_What the exercise asks_.
The lines from the start of the records through the one containing "## Hummingbird LED" are to be restated word for word; please include both ends.
[[ Records shown open ]]
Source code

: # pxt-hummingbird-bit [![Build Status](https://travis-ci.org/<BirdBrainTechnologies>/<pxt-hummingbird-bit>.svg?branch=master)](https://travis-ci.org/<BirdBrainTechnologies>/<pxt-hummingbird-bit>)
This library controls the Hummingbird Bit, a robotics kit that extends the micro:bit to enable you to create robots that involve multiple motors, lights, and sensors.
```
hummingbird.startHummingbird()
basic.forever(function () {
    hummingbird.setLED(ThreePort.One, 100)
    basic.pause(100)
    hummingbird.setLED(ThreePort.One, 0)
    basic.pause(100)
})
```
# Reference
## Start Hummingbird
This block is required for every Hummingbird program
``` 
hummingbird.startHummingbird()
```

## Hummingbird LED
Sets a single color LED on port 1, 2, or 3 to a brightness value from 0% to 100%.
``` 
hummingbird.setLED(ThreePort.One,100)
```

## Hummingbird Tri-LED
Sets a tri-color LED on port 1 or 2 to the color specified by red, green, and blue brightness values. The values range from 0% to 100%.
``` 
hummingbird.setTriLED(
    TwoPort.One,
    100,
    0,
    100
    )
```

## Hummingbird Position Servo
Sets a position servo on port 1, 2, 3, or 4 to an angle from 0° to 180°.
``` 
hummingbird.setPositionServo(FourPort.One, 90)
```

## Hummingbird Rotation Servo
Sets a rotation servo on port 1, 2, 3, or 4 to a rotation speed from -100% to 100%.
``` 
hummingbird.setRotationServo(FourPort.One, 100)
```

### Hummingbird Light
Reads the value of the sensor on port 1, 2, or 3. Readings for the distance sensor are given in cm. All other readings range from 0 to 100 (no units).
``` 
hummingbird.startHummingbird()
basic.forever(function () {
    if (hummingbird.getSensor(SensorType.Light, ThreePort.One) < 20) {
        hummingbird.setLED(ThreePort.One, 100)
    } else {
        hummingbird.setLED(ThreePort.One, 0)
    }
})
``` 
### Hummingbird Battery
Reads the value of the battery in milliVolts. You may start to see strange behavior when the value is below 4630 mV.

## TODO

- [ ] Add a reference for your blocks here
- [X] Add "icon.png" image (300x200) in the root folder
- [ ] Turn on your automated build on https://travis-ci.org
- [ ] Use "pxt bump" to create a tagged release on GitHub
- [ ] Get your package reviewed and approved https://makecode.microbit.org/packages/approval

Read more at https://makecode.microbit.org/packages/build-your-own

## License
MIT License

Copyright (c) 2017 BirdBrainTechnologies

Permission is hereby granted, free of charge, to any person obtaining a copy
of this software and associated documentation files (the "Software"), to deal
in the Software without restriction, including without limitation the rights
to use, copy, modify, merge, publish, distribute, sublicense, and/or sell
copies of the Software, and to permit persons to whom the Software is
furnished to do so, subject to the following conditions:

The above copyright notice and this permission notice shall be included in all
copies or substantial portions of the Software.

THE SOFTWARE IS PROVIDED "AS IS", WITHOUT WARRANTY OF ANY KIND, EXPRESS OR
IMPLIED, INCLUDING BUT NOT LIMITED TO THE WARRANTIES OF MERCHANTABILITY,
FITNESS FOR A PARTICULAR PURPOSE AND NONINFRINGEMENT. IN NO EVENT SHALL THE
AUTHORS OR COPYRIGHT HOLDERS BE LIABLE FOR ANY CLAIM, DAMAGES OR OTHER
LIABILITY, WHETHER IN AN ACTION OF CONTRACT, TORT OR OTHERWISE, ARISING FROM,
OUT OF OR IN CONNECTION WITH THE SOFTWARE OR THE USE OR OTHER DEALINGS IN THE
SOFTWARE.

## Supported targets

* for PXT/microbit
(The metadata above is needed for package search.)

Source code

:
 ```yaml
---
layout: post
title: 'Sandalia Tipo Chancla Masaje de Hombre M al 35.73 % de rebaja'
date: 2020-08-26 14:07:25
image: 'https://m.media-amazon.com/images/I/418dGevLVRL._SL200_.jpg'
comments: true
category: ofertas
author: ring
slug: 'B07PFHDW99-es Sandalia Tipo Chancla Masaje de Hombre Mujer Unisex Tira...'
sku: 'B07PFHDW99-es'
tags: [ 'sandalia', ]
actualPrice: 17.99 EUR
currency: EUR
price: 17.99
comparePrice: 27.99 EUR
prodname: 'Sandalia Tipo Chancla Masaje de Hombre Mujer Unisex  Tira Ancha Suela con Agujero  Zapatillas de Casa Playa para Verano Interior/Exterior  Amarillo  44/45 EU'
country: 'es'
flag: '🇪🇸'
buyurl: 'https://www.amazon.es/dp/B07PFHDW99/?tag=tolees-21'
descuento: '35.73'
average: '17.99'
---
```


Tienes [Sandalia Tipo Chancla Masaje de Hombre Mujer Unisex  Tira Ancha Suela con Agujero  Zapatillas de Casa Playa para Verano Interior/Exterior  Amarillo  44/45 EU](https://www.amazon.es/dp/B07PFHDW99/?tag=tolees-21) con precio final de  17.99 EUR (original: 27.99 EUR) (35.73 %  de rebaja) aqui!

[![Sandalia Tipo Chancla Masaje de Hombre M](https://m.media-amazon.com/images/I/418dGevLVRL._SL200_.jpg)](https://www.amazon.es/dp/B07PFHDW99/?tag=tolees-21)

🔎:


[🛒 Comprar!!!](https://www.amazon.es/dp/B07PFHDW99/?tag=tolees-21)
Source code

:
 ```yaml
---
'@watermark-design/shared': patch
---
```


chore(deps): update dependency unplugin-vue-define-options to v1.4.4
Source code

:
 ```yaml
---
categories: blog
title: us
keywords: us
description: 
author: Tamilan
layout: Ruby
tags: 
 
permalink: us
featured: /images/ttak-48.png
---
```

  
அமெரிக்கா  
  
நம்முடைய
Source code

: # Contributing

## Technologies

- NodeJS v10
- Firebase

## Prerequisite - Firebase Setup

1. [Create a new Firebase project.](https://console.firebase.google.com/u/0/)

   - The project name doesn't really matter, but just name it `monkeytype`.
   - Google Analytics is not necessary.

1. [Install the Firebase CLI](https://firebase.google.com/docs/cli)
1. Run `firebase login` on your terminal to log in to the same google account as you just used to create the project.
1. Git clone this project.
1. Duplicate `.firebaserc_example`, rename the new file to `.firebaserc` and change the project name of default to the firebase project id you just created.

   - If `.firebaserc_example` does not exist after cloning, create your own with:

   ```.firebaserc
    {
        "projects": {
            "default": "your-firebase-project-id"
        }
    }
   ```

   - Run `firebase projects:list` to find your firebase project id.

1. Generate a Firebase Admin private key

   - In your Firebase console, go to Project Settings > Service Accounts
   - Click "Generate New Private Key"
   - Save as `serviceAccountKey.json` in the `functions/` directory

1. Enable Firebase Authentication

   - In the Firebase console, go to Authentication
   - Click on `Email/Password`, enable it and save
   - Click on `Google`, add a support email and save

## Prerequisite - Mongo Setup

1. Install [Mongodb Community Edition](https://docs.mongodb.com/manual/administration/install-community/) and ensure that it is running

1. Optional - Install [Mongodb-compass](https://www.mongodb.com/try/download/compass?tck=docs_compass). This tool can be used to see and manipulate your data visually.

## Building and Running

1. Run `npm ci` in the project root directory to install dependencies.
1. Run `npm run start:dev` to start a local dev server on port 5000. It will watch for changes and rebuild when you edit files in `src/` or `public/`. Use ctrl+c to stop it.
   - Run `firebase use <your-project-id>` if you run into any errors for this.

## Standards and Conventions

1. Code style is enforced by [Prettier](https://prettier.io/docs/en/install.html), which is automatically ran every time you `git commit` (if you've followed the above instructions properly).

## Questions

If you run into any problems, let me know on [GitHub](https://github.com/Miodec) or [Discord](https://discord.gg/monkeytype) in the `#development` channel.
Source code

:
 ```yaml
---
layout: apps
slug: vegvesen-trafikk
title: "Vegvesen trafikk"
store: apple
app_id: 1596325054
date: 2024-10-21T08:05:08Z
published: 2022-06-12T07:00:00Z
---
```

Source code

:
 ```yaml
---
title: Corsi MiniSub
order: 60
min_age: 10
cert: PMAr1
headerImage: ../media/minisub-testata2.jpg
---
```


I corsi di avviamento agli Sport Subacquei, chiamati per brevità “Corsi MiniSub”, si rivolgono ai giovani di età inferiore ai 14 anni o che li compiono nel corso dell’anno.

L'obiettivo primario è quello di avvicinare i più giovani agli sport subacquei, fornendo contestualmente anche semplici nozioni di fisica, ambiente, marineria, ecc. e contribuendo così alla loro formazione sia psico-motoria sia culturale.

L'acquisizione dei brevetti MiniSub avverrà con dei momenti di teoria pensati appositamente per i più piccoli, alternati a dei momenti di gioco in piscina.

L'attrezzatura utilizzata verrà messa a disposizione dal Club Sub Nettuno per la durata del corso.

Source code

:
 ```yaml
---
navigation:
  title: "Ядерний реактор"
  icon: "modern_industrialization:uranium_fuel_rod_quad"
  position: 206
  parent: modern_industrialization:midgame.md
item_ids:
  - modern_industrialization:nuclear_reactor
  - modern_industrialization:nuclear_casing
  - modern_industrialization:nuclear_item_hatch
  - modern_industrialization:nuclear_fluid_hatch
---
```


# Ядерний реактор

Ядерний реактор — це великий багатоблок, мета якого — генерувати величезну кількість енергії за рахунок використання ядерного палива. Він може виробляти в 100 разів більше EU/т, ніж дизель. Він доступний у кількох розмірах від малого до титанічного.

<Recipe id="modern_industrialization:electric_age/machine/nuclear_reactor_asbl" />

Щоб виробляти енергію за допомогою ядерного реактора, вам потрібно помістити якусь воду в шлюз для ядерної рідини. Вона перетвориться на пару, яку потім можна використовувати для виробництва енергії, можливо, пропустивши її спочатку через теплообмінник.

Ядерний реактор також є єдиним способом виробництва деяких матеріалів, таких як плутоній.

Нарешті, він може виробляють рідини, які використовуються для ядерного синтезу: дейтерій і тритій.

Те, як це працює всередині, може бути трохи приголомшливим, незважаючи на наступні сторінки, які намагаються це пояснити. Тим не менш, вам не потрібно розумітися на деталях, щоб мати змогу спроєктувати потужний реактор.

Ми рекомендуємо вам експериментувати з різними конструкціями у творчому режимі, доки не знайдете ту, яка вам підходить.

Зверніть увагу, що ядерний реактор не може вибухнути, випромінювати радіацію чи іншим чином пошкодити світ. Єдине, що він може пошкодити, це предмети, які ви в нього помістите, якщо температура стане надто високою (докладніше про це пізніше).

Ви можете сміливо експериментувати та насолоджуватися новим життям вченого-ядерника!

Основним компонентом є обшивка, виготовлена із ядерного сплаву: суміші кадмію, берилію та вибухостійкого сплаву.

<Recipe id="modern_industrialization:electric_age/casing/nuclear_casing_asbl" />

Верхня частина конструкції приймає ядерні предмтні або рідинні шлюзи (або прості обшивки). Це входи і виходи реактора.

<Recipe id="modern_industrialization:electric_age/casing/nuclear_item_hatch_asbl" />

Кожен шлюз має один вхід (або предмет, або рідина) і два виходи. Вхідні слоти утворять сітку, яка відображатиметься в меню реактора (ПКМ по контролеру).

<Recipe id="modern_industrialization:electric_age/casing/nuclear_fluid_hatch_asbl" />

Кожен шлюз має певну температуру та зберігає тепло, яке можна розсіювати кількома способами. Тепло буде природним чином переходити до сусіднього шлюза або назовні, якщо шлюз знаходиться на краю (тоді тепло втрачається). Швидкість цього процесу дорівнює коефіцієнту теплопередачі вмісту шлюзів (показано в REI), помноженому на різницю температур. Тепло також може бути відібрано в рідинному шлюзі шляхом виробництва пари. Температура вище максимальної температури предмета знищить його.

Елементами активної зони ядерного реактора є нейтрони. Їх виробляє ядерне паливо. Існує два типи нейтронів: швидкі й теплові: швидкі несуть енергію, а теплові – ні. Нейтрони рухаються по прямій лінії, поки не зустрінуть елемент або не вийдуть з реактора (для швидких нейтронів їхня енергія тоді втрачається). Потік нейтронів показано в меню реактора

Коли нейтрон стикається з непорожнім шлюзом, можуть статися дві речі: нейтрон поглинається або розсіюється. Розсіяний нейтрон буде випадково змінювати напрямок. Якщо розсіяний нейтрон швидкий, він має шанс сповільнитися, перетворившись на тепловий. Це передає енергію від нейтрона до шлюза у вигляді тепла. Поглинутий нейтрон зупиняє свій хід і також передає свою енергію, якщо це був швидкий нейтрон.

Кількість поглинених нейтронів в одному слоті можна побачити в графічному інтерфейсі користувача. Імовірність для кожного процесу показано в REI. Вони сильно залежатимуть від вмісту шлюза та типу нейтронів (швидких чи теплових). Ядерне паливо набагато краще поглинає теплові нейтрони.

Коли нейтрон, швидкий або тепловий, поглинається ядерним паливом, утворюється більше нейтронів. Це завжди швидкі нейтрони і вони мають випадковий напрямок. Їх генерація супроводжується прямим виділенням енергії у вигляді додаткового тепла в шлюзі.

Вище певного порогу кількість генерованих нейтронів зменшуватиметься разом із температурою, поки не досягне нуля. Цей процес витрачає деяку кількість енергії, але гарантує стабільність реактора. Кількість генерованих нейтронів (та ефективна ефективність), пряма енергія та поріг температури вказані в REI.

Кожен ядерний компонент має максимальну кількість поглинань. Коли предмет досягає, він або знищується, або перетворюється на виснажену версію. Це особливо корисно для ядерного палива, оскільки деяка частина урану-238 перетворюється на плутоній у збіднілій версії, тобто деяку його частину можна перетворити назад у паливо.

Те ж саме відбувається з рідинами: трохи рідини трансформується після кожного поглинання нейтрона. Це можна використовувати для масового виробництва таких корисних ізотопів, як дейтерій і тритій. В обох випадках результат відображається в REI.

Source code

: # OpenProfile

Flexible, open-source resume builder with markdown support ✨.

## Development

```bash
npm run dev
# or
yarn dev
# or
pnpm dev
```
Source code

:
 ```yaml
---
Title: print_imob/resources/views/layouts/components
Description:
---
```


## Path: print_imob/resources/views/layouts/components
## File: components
[[ Records shown closed ]]
_Output below_.
Source code

: # pxt-hummingbird-bit [![Build Status](https://travis-ci.org/<BirdBrainTechnologies>/<pxt-hummingbird-bit>.svg?branch=master)](https://travis-ci.org/<BirdBrainTechnologies>/<pxt-hummingbird-bit>)
This library controls the Hummingbird Bit, a robotics kit that extends the micro:bit to enable you to create robots that involve multiple motors, lights, and sensors.
```
hummingbird.startHummingbird()
basic.forever(function () {
    hummingbird.setLED(ThreePort.One, 100)
    basic.pause(100)
    hummingbird.setLED(ThreePort.One, 0)
    basic.pause(100)
})
```
# Reference
## Start Hummingbird
This block is required for every Hummingbird program
``` 
hummingbird.startHummingbird()
```

## Hummingbird LED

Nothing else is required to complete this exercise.